> What to work on
All of the records are to be reproduced exactly.

________

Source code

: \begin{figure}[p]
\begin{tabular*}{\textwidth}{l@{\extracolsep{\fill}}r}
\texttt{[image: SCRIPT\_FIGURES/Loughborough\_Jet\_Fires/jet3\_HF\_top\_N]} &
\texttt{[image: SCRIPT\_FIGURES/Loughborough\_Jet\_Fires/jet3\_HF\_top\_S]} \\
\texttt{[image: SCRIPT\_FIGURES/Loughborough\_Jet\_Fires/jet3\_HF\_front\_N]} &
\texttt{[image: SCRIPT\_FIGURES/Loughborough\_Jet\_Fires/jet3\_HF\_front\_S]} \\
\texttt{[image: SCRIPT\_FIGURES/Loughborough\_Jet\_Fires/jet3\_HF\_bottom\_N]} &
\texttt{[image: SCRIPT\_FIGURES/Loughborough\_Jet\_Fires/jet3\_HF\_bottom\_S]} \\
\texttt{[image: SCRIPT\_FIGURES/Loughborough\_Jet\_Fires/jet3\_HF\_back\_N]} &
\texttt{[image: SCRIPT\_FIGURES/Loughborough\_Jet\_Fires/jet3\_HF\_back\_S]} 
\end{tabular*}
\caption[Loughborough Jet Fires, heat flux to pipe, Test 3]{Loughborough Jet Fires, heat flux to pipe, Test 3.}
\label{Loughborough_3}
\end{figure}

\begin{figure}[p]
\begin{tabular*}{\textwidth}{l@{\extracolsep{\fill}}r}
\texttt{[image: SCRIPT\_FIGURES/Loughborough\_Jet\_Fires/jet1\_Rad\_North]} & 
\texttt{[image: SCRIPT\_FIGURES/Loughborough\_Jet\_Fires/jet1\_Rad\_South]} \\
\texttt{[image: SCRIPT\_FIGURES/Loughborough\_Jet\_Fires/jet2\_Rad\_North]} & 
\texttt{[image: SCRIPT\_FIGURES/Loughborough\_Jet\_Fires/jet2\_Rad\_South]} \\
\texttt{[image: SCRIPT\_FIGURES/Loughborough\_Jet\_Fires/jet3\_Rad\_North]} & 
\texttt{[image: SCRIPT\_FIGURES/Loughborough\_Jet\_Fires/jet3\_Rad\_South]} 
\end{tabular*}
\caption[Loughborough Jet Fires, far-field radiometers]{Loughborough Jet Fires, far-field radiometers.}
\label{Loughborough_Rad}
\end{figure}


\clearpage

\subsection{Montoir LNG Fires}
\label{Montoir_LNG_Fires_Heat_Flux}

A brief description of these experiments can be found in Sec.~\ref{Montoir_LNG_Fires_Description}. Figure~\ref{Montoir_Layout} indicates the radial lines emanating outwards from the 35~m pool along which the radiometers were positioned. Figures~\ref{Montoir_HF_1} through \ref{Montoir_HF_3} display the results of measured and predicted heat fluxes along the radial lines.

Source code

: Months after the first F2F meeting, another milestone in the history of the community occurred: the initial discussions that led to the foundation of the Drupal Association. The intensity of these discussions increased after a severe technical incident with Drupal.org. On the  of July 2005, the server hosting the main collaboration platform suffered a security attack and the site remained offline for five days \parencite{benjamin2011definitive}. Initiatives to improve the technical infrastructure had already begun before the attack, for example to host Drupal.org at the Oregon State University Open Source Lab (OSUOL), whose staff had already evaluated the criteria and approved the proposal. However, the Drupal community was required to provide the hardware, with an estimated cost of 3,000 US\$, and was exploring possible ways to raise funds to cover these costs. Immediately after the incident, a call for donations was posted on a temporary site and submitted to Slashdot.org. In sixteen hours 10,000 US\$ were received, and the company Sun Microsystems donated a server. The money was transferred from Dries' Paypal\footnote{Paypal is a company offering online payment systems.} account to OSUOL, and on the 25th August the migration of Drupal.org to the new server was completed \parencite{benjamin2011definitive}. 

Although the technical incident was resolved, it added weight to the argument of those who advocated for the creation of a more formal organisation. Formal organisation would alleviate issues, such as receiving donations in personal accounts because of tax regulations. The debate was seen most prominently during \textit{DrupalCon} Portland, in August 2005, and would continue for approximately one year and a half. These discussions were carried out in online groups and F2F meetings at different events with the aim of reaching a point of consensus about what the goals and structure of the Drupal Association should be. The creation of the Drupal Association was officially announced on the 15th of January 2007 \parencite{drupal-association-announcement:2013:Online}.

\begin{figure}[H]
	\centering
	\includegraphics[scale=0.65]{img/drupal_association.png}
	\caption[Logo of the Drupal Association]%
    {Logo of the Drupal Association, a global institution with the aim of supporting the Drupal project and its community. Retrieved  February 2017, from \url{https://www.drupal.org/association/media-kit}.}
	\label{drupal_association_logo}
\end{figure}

________

> Response for this exercise
Source code

: \begin{figure}[p]
\begin{tabular*}{\textwidth}{l@{\extracolsep{\fill}}r}
\texttt{[image: SCRIPT\_FIGURES/Loughborough\_Jet\_Fires/jet3\_HF\_top\_N]} &
\texttt{[image: SCRIPT\_FIGURES/Loughborough\_Jet\_Fires/jet3\_HF\_top\_S]} \\
\texttt{[image: SCRIPT\_FIGURES/Loughborough\_Jet\_Fires/jet3\_HF\_front\_N]} &
\texttt{[image: SCRIPT\_FIGURES/Loughborough\_Jet\_Fires/jet3\_HF\_front\_S]} \\
\texttt{[image: SCRIPT\_FIGURES/Loughborough\_Jet\_Fires/jet3\_HF\_bottom\_N]} &
\texttt{[image: SCRIPT\_FIGURES/Loughborough\_Jet\_Fires/jet3\_HF\_bottom\_S]} \\
\texttt{[image: SCRIPT\_FIGURES/Loughborough\_Jet\_Fires/jet3\_HF\_back\_N]} &
\texttt{[image: SCRIPT\_FIGURES/Loughborough\_Jet\_Fires/jet3\_HF\_back\_S]} 
\end{tabular*}
\caption[Loughborough Jet Fires, heat flux to pipe, Test 3]{Loughborough Jet Fires, heat flux to pipe, Test 3.}
\label{Loughborough_3}
\end{figure}

\begin{figure}[p]
\begin{tabular*}{\textwidth}{l@{\extracolsep{\fill}}r}
\texttt{[image: SCRIPT\_FIGURES/Loughborough\_Jet\_Fires/jet1\_Rad\_North]} & 
\texttt{[image: SCRIPT\_FIGURES/Loughborough\_Jet\_Fires/jet1\_Rad\_South]} \\
\texttt{[image: SCRIPT\_FIGURES/Loughborough\_Jet\_Fires/jet2\_Rad\_North]} & 
\texttt{[image: SCRIPT\_FIGURES/Loughborough\_Jet\_Fires/jet2\_Rad\_South]} \\
\texttt{[image: SCRIPT\_FIGURES/Loughborough\_Jet\_Fires/jet3\_Rad\_North]} & 
\texttt{[image: SCRIPT\_FIGURES/Loughborough\_Jet\_Fires/jet3\_Rad\_South]} 
\end{tabular*}
\caption[Loughborough Jet Fires, far-field radiometers]{Loughborough Jet Fires, far-field radiometers.}
\label{Loughborough_Rad}
\end{figure}


\clearpage

\subsection{Montoir LNG Fires}
\label{Montoir_LNG_Fires_Heat_Flux}

A brief description of these experiments can be found in Sec.~\ref{Montoir_LNG_Fires_Description}. Figure~\ref{Montoir_Layout} indicates the radial lines emanating outwards from the 35~m pool along which the radiometers were positioned. Figures~\ref{Montoir_HF_1} through \ref{Montoir_HF_3} display the results of measured and predicted heat fluxes along the radial lines.

Source code

: Months after the first F2F meeting, another milestone in the history of the community occurred: the initial discussions that led to the foundation of the Drupal Association. The intensity of these discussions increased after a severe technical incident with Drupal.org. On the  of July 2005, the server hosting the main collaboration platform suffered a security attack and the site remained offline for five days \parencite{benjamin2011definitive}. Initiatives to improve the technical infrastructure had already begun before the attack, for example to host Drupal.org at the Oregon State University Open Source Lab (OSUOL), whose staff had already evaluated the criteria and approved the proposal. However, the Drupal community was required to provide the hardware, with an estimated cost of 3,000 US\$, and was exploring possible ways to raise funds to cover these costs. Immediately after the incident, a call for donations was posted on a temporary site and submitted to Slashdot.org. In sixteen hours 10,000 US\$ were received, and the company Sun Microsystems donated a server. The money was transferred from Dries' Paypal\footnote{Paypal is a company offering online payment systems.} account to OSUOL, and on the 25th August the migration of Drupal.org to the new server was completed \parencite{benjamin2011definitive}. 

Although the technical incident was resolved, it added weight to the argument of those who advocated for the creation of a more formal organisation. Formal organisation would alleviate issues, such as receiving donations in personal accounts because of tax regulations. The debate was seen most prominently during \textit{DrupalCon} Portland, in August 2005, and would continue for approximately one year and a half. These discussions were carried out in online groups and F2F meetings at different events with the aim of reaching a point of consensus about what the goals and structure of the Drupal Association should be. The creation of the Drupal Association was officially announced on the 15th of January 2007 \parencite{drupal-association-announcement:2013:Online}.

\begin{figure}[H]
	\centering
	\includegraphics[scale=0.65]{img/drupal_association.png}
	\caption[Logo of the Drupal Association]%
    {Logo of the Drupal Association, a global institution with the aim of supporting the Drupal project and its community. Retrieved  February 2017, from \url{https://www.drupal.org/association/media-kit}.}
	\label{drupal_association_logo}
\end{figure}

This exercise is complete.